*Requirement*. The answer must be the full listing, retyped exactly.

### Data to examine ###

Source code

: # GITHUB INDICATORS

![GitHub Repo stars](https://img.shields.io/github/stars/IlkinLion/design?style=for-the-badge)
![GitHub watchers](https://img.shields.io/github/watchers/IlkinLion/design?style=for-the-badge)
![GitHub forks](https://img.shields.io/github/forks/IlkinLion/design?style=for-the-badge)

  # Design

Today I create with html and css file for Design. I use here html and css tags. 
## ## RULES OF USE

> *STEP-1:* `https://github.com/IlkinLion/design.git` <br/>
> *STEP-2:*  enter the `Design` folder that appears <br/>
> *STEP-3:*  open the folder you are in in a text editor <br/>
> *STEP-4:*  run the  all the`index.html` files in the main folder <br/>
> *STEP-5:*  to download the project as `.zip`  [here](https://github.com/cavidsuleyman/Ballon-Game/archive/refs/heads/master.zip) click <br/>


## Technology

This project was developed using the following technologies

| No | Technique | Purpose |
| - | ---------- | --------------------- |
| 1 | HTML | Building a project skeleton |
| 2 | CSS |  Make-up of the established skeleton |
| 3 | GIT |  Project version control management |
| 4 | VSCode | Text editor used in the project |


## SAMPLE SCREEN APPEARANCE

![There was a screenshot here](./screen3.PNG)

###

*Response below*.
Source code

: # GITHUB INDICATORS

![GitHub Repo stars](https://img.shields.io/github/stars/IlkinLion/design?style=for-the-badge)
![GitHub watchers](https://img.shields.io/github/watchers/IlkinLion/design?style=for-the-badge)
![GitHub forks](https://img.shields.io/github/forks/IlkinLion/design?style=for-the-badge)

  # Design

Today I create with html and css file for Design. I use here html and css tags. 
## ## RULES OF USE

> *STEP-1:* `https://github.com/IlkinLion/design.git` <br/>
> *STEP-2:*  enter the `Design` folder that appears <br/>
> *STEP-3:*  open the folder you are in in a text editor <br/>
> *STEP-4:*  run the  all the`index.html` files in the main folder <br/>
> *STEP-5:*  to download the project as `.zip`  [here](https://github.com/cavidsuleyman/Ballon-Game/archive/refs/heads/master.zip) click <br/>


## Technology

This project was developed using the following technologies

| No | Technique | Purpose |
| - | ---------- | --------------------- |
| 1 | HTML | Building a project skeleton |
| 2 | CSS |  Make-up of the established skeleton |
| 3 | GIT |  Project version control management |
| 4 | VSCode | Text editor used in the project |


## SAMPLE SCREEN APPEARANCE

![There was a screenshot here](./screen3.PNG)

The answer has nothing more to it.